Emporia SMART4 im Test: Generation 60 Plus – Senioren werden smart

Der österreichische Hersteller Emporia Telecom hat sich auf Senioren-Handys spezialisiert und bietet inzwischen ein recht ansehnliches Portfolio. Das Emporia SMART4 ist dabei das neueste Modell, welches der Generation 60 Plus den Umstieg auf ein Android-Smartphone erleichtern soll. Wir haben uns in einem ausführlichen Test das NFC-taugliche Senioren-Handy einmal genauer angeschaut.

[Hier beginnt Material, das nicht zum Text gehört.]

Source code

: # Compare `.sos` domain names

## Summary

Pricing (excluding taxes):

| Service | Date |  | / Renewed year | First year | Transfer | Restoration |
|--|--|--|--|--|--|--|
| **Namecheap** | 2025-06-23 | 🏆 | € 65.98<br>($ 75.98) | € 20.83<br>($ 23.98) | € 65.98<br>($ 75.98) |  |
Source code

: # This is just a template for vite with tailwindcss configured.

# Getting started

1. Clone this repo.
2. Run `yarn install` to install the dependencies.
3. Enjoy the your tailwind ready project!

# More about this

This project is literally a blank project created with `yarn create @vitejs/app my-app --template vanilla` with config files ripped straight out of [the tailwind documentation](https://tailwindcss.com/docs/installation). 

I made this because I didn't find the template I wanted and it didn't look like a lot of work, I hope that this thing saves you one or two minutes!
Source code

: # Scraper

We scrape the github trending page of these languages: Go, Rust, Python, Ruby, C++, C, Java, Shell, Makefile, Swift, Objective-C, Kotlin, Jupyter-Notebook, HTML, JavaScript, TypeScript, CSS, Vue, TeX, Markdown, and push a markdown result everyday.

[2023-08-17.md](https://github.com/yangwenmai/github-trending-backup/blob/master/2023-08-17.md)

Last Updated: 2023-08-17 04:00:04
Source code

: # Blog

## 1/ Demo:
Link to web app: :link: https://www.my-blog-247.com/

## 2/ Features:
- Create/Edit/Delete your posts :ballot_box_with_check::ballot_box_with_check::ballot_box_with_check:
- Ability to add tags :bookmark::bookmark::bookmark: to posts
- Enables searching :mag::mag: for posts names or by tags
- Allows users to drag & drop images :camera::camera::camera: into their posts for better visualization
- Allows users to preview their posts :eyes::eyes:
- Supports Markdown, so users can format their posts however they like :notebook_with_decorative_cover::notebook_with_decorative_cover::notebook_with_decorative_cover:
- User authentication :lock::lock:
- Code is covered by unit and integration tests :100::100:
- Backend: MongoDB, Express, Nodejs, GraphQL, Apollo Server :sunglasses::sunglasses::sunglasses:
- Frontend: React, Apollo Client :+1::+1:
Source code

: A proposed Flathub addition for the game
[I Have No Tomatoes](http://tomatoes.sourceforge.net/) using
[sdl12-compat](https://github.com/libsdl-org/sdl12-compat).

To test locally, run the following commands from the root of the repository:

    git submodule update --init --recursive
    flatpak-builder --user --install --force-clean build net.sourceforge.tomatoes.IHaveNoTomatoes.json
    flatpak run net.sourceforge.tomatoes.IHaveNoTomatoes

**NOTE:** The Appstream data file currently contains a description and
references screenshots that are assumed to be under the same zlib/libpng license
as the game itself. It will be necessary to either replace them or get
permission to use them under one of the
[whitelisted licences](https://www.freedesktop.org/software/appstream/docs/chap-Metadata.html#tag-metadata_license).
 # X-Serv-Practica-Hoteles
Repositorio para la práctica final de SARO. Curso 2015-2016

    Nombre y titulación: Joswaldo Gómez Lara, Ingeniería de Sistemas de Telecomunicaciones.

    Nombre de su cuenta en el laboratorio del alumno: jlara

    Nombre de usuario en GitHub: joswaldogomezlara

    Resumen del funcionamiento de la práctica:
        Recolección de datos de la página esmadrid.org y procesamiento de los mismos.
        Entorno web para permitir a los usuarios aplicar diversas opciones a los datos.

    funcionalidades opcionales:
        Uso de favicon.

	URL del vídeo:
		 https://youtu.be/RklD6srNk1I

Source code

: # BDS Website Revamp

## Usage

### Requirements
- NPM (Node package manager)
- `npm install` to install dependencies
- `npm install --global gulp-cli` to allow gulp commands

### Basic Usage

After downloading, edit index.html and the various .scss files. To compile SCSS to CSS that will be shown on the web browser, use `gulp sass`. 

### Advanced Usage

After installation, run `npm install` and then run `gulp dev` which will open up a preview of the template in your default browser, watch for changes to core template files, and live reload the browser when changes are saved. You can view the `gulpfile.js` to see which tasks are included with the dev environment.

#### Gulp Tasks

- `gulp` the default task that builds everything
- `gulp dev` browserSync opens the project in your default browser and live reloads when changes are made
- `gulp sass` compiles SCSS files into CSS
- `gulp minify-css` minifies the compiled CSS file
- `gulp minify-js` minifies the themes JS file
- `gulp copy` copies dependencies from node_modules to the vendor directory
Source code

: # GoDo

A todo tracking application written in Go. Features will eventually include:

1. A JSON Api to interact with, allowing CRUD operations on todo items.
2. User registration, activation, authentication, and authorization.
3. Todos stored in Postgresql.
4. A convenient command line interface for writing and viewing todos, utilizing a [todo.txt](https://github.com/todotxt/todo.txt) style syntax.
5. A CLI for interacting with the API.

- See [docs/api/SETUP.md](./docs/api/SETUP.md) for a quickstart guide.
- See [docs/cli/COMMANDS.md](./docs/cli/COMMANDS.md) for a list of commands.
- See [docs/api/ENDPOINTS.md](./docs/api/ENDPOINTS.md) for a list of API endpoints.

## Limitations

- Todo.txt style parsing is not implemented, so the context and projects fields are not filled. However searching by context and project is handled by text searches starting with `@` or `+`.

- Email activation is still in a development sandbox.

Schauen wir uns einmal in der Generation 60 Plus ein wenig um, so ist dort das gute alte Feature-, beziehungsweise Tastentelefon der Standard. Doch die Kinder und Enkel von Oma und Opa wollen gerade in COVID-19-Zeiten mit ihren Liebsten auch über die üblichen Medien, wie E-Mail, Instagram, Facebook oder WhatsApp in Kontakt treten. Auch der Zugang zu dem mobilen Internet soll den Senioren nicht weiter verwehrt bleiben. Das hat sich auch das 1991 in Linz gegründete Unternehmen Emporia Telecom mit ihren Produkten auf die Fahne geschrieben. Umfangreiche Anleitungen und Trainingshandbücher liegen jedem Smartphone bei und auch Videos mit leicht verständlichen Schulungen bietet das Unternehmen. Für Interessierte, welche sich nicht so recht in die Lage eines „Silver Surfers“ versetzen können, gibt es sogar einen speziellen Ganzkörper-Anzug mit entsprechender Brille, welche die Sehbehinderung älterer Generationen simuliert.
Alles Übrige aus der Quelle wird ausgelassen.